> _Input_

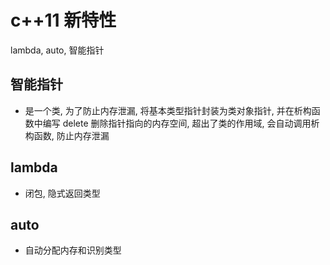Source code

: # c++11 新特性
lambda, auto, 智能指针

## 智能指针
- 是一个类, 为了防止内存泄漏, 将基本类型指针封装为类对象指针, 并在析构函数中编写 delete 删除指针指向的内存空间, 超出了类的作用域, 会自动调用析构函数, 防止内存泄漏

## lambda
- 闭包, 隐式返回类型

## auto
- 自动分配内存和识别类型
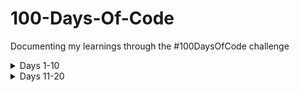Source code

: # 100-Days-Of-Code
Documenting my learnings through the #100DaysOfCode challenge

<details>
<summary>Days 1-10</summary>
    
### Day 1
- Learned about Object Oriented Programming and Design Patterns. Watched a video explaining the four main principles of design patterns (Encapsulation, Abstraction, Inheritance, Polymorphism) and read an article about how these can be applied in Functional Programming. 
- Continued building the React Native Instagram Clone. Header and Stories components are complete, almost finished with building the Post component. Becoming more familiar with React Native components. Still find the debugging process a bit complicated. 

### Day 2
- Made progress with the Positive Mind project. Used what I learnt from the React Native Instagram Clone Tutorial to help me with styling and functionality in this project.
- Almost finished building the Home Screen component of the Instagram clone. Only the BottomTab component functionality is needed to complete this screen. Becoming more familiar and comfortable with React Native and its quirks. 

### Day 3 
- More progress with the Positive Mind project. We have almost finished building one of the screens. The functionality of the button and a Navbar is needed to complete the Routine screen. 
- Solved a Codewars problem to practice my JavaScript skills. Broke down the problem into smaller, more manageable tasks in order to find a solution. 

### Day 4
- Focused on Codewars to strengthen my Vanilla JS and problem solving skills. Practiced applying different array methods to find solutions. 

### Day 5 
- Made progress with the Instagram React Native Clone and finished building the HomeScreen component. Learnt about dynamic styling. 
- Attempted to build components without assistance and then compared my code to code from a tutorial. Seeing how someone more experienced would go about writing the same code I am writing is giving me an insight into how to write cleaner, more readable code. 

### Day 6
- Positive Mind (React Native): found an npm package to add a popup modal to our project so users can input tasks. Using props, we are working on passing individual functions to each display box which will handle submitting information to the correct data libs i.e morning tasks are stored in the morning data libs. 
- To Do (React): made some CSS adjustments and redeployed.
- Instagram React Clone (React Native): Started building another screen (AddNewPost).

### Day 7 
- Positive Mind (React Native): completed styling of popup component. Reflected on the structure of the app and decided to plan how we were going to manage state and on which levels should state be managed. 
- Watched a video by Kent C. Dodds on React state management: 
    - Learnt the difference between UI state and server cache state.
    - Where we choose to manage state can have an impact on the performance of the app: having too much global state can cause performance issues.
    - Learnt about composition as a way to tackle prop drilling. 
    - Refreshed knowledge on how to use Context.
    
### Day 8 
- Positive Mind (React Native): reflected on what I learnt from the React state management video I watched previously and planned where to manage state in our app. Manage to render user inputted data on our app. At the moment, we are using libs to provide data for the frontend but aim to build a backend to connect to the frontend. 
- Practiced using array methods (filter, map, reduce) to solve code problems. 

### Day 9 
- Added a new InProgress component to my portfolio to show what I've currently been working on. Fine tuned responsiveness of site with CSS Tailwind media queries. Added some conditional rendering based on whether a component receives a prop or not. Researching ways to improve the design of my portfolio.
    
### Day 10 
- Positive Mind (React Native): added delete task/clear all task functionality to the Routine screen.
    
</details>

<details>
<summary>Days 11-20</summary>
    
### Day 11 
- Learning about system design and what to consider when designing a system e.g availability, scalability, performance, caching etc. Using tradeoff analysis and taking into account the business plan and the needs of the user, we can determine the best approach to building the system. 

### Day 12 
- Solved a Codewars problem using array methods.

### Day 13
- Watched tutorials on how to use Firebase and researched NoSQL databases.

### Day 14 
- Solved a Codewars problem using conditions, while loops and ternary operators.

</details>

> _Task description_
What is the number of lines in the records that contain "design"? State that number alone.

> _Answer section_
3